The conundrum could have been explained by measuring the REVERSE T3.   Remember the adage, “Reverse T3 reverses T3”? This study may be a confirmation that reverse T3 is not an inactive metabolite but rather an active blocker of free T3.   We believe that reverse T3 is induced with stress. Being sick and hospitalized is a great way to induce stress.

The best explanation of the “big picture” would be as follows.   The older you are, the less you can deal with stress. Your mechanisms for adjusting to it are less robust than when you are younger. (Surprised?) If you are sick, you want to have energy available for immune function and repair, so it would be helpful to shift fuel from metabolism to immune function. Reverse T3 would help do that. Makes perfect sense when you are doing things like hibernating, or dealing with infections. But it becomes counterproductive when your body is tasked with a new sort of stress like heart attacks. Then, you just spiral down into a gyre of self-reinforcing trouble. You can’t even make TSH to stimulate your thyroid any more. Without that basic hormone to sustain life, you spiral into death.

The authors of this study warn that this does not prove that treatment prolongs life. We just see an interesting association.   But what would you do?

WWW. What will work for me.   I’m really interested in this.
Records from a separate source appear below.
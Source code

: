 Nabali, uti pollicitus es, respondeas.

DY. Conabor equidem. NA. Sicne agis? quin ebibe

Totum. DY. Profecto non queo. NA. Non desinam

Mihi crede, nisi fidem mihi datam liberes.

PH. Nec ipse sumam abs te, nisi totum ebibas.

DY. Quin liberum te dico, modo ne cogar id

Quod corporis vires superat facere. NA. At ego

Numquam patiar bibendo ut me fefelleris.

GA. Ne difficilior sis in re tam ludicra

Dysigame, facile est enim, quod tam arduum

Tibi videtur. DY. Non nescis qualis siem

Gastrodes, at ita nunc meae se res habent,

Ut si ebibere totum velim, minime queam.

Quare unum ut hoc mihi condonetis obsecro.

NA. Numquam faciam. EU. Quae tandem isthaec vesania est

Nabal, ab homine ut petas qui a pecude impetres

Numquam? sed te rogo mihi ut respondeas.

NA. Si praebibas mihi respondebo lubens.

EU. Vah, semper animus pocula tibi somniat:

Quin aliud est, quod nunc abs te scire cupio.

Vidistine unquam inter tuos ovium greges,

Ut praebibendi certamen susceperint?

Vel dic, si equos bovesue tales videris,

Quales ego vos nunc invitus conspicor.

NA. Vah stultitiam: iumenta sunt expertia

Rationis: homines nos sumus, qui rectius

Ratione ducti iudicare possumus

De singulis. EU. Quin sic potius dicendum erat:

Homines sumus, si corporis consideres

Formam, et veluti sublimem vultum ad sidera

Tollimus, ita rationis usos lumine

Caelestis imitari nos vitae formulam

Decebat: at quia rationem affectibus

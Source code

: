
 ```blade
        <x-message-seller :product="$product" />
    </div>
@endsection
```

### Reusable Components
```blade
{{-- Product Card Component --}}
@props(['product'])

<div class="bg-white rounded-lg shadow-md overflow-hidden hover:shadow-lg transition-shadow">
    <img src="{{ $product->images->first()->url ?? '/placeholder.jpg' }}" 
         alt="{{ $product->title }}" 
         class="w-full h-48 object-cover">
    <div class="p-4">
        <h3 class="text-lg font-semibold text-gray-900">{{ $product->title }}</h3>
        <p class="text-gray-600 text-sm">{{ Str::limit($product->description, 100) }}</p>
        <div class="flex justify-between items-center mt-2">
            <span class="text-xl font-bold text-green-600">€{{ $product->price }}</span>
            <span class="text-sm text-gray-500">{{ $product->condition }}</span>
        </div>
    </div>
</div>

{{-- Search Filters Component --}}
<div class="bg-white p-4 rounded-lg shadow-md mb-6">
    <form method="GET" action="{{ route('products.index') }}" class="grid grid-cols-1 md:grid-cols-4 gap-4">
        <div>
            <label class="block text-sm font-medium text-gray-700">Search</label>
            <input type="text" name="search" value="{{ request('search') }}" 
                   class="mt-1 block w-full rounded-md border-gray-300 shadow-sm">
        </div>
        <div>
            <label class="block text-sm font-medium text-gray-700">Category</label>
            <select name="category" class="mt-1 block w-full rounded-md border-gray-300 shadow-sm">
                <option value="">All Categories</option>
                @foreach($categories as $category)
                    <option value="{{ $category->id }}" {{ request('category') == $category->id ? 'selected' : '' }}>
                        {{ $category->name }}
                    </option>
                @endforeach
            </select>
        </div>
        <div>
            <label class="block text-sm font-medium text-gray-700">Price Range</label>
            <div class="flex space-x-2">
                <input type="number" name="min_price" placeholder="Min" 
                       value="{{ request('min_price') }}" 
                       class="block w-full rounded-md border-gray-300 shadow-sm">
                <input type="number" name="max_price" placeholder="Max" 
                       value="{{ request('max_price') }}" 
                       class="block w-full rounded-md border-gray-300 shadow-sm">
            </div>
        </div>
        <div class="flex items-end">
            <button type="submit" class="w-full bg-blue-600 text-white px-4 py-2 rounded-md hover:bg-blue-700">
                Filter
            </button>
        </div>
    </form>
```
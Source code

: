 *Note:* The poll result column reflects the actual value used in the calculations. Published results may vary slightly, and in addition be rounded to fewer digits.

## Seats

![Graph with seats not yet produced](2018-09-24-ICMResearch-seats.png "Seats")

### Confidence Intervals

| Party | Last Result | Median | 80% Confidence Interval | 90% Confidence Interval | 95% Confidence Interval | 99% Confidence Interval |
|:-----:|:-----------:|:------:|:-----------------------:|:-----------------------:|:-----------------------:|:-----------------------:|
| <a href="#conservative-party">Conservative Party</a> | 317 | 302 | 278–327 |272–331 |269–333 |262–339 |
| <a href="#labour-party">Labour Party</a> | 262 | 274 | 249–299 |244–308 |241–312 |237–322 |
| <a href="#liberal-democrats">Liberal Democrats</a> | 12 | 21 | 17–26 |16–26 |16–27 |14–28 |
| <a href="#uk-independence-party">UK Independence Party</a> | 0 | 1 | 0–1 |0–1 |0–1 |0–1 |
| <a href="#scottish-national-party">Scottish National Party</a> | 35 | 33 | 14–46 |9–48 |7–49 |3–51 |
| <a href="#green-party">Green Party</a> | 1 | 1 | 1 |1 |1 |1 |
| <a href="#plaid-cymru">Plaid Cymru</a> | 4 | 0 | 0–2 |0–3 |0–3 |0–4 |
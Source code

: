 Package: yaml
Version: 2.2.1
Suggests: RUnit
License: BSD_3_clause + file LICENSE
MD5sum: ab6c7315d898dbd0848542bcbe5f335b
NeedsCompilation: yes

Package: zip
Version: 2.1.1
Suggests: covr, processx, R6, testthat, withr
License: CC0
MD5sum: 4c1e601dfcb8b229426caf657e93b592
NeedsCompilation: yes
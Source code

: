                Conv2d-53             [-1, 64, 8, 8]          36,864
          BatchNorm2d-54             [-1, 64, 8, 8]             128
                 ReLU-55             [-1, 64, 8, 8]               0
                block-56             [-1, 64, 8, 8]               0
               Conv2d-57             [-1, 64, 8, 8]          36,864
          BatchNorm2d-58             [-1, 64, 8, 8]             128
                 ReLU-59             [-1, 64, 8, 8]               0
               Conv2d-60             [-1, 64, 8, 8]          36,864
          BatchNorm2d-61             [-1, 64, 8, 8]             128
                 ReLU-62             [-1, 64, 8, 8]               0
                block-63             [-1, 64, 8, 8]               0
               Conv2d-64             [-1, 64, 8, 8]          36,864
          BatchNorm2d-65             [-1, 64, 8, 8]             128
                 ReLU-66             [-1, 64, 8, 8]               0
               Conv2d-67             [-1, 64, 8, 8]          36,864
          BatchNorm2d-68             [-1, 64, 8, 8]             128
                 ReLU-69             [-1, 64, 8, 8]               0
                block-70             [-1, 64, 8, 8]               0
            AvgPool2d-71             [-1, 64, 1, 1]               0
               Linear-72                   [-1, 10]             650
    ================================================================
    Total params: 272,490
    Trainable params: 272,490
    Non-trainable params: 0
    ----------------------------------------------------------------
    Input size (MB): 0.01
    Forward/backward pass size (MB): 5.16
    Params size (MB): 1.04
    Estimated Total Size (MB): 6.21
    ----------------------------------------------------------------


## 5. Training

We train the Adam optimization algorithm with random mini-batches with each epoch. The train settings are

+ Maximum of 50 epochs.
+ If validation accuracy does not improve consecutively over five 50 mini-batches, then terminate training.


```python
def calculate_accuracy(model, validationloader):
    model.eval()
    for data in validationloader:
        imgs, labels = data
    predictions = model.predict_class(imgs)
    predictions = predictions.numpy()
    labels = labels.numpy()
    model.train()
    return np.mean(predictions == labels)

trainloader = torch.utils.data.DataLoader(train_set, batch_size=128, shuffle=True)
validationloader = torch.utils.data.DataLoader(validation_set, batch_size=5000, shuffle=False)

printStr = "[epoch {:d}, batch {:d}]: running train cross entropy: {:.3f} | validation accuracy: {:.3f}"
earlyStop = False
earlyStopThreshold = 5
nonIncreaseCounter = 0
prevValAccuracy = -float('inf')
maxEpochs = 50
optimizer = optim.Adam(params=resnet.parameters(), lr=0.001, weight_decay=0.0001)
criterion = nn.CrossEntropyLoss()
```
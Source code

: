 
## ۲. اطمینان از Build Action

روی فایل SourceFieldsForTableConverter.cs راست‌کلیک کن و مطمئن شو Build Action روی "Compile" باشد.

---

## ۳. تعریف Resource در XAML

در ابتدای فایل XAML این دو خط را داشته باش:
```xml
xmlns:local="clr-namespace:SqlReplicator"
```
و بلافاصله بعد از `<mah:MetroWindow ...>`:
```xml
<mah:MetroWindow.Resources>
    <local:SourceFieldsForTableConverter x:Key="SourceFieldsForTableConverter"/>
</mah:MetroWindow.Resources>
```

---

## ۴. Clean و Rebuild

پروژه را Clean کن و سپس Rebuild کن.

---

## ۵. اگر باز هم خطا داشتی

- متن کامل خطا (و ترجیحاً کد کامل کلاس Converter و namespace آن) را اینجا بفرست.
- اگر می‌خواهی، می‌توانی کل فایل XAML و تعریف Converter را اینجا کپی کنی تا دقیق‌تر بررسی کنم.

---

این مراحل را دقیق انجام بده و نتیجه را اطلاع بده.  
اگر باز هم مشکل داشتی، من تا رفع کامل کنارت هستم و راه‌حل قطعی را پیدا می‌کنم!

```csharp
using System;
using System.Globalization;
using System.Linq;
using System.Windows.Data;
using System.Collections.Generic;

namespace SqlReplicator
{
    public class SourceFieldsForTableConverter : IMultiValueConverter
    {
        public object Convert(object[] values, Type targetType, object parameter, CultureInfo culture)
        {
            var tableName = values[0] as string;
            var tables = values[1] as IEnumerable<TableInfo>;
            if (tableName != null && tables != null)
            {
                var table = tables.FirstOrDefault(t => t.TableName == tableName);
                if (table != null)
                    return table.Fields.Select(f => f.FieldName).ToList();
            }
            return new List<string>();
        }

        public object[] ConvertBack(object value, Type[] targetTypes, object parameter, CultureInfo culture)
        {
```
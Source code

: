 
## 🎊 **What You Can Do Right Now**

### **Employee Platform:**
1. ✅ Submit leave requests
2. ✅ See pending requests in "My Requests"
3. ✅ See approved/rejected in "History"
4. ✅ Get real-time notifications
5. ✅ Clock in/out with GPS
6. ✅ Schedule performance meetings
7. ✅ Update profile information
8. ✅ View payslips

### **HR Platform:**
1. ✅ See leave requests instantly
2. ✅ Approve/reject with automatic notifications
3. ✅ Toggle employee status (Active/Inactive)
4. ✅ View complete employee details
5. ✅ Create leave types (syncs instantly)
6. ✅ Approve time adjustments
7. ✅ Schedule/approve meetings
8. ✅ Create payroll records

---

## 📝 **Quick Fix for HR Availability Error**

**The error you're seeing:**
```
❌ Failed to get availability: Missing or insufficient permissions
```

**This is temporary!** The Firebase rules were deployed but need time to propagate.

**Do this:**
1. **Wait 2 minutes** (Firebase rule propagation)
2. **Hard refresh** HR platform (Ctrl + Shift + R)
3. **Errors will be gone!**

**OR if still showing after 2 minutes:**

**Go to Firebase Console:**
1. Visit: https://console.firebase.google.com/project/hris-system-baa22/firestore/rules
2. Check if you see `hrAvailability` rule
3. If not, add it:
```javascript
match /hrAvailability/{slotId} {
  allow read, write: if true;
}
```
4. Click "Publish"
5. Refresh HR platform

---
I believe the Free T3 should be monitored in all of us and we should aim to keep it in an optimal range. That may be even more important for us as we age.   That optimal range may be a little higher than we thought. The lower half of our “normal range” may still have higher mortality.   Is treating it helpful? The jury is still out on that one.

Archives can be found at www.NewsinNutrition.com

Pop Quiz

  1. Elderly folks with low free T3 have a much higher mortality than those with normal free T3.   T or F

Yup. In a nutshell

  1. Treatment with T3 will reverse that, T or F

Nope. Not proven at all, but intriguing and maybe.

  1. TSH, thyroid stimulating hormone, also can predict mortality. T or F

True – but in contradictory pattern – backwards

  1. Reverse T3 is induced by stress. T or F

True

  1. Understanding reverse T3 and free T3 might be useful

Seems to be a good argument for that.